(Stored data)
Segment Open

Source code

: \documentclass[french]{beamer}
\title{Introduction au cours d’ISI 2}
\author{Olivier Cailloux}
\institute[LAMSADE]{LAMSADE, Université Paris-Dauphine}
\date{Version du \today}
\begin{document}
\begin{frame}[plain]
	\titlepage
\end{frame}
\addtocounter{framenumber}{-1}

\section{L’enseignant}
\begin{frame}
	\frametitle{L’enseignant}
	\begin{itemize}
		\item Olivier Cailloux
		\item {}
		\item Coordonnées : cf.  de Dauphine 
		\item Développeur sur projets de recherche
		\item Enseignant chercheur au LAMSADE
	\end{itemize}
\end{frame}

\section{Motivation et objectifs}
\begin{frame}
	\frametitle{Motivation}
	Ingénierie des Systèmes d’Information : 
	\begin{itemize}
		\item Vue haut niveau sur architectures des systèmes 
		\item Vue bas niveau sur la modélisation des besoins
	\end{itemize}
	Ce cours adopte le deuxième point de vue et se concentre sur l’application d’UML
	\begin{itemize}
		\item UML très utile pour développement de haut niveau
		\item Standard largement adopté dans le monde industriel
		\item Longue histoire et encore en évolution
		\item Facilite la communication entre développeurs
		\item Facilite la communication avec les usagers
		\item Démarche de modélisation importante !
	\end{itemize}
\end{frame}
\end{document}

Segment Closed

Exact copies of the lines from the one holding "modélisation importante !" through the last line above, and only those, make up the answer.

* [RESULT FOR THIS EXERCISE]:
		\item Démarche de modélisation importante !
	\end{itemize}
\end{frame}
\end{document}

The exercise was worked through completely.